Endedijk is zeker niet de eerste die onderzoek doet naar MR. Er is dan ook al het een ander over bekend. Zo weten we dat deze receptor een belangrijke rol speelt bij gevolgen van stress; het heeft een beschermende functie. Als iemand te maken heeft gehad met heftige stress en diegene heeft een goedwerkend MR, dan is de kans op een depressie kleiner. Het onderzoek van Endedijk gaat nog een stapje verder. Het onderzoeksteam van de UU en het UMCU wil weten welke invloed het MR heeft op de ontwikkeling van sociaal gedrag van adolescenten.

Foto: Ed van Rijswijk

Wanneer iemand veel stress heeft ervaren in de vroege kinderjaren dan heeft dat gevolgen op hoe je op latere leeftijd op stress reageert. Bijvoorbeeld door heftiger op stress te reageren: hogere hartslag, meer zweten, een langzamer herstel van de stress. Of juist een afgevlakte reactie op stress. En het kan invloed hebben op ontwikkeling van de hersenen; op de prefrontale cortex, voorin je hoofd. Die is nog volop in ontwikkeling bij adolescenten en belangrijk voor de hogere cognitieve functies zoals plannen, geheugen, aandacht en sociaal gedrag zoals het remmen van je gedrag.
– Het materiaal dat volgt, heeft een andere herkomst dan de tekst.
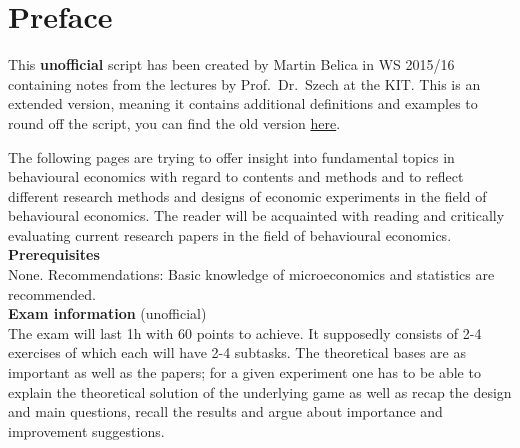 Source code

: 

\chapter*{Preface}
This \textbf{unofficial} script has been created by Martin Belica in WS 2015/16 containing notes from the lectures by Prof.~Dr.~Szech at the KIT. This is an extended version, meaning it contains additional definitions and examples to round off the script, you can find the old version \href{http://goo.gl/EOC2Kh}{here}.

The following pages are trying to offer insight into fundamental topics in behavioural economics with regard to contents and methods and to reflect different research methods and designs of economic experiments in the field of behavioural economics. The reader will be acquainted with reading and critically evaluating current research papers in the field of behavioural economics. \\

\textbf{Prerequisites} \\
None. Recommendations: Basic knowledge of microeconomics and statistics are recommended. \\

\textbf{Exam information} (unofficial) \\
The exam will last 1h with 60 points to achieve. It supposedly consists of 2-4 exercises of which each will have 2-4 subtasks. The theoretical bases are as important as well as the papers; for a given experiment one has to be able to explain the theoretical solution of the underlying game as well as recap the design and main questions, recall the results and argue about importance and improvement suggestions.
Endedijk: "Als vroege stress dus ook invloed heeft op ontwikkeling van die prefrontale cortex, is via die weg ook plausibel dat adolescenten die vroeger veel stress hebben ervaren minder sociaal zijn. We verwachten dus dat het ook consequenties heeft voor het sociale gedrag, maar dat is een hypothese. Gaat het ook echt zo?"

Stress door ouders

Endedijk werkt met een grote bestaande dataset uit het Radar onderzoek van de Universiteit Utrecht en de Vrije Universiteit Amsterdam. Via Radar worden adolescenten al 14 jaar lang gevolgd in hun ontwikkeling. Jaarlijks vullen zij vragenlijsten in, bijvoorbeeld over depressie, angst en sociaal gedrag. En bij een groot deel van de adolescenten is genetische data verzameld via speeksel. In dit genetische materiaal is gekeken naar welke uitingsvorm van MR zij hebben; goed werkend of niet. Uit die vragenlijsten kan Endedijk achterhalen in hoeverre deze adolescenten stress hebben ervaren tijdens de adolescentie en hoe de ontwikkeling van het sociale gedrag van deze jongeren verloopt.

Foto: Ed van Rijswijk

Endedijk: "Om stress van jongeren tijdens hun adolescentie te meten hebben we gekeken naar psychologische controle door de ouders." Ouders die veel psychologische controle laten zien onderbreken hun kind bijvoorbeeld steeds, proberen gevoelens en gedachten te veranderen, geven het kind de schuld van problemen van andere leden in het gezin of halen er steeds oude fouten bij. "Wanneer adolescenten dit in extreme mate ervaren kan dat voor hen erg stressvol zijn. Die psychologische controle is dus een maat waarmee we de ervaren stress meten."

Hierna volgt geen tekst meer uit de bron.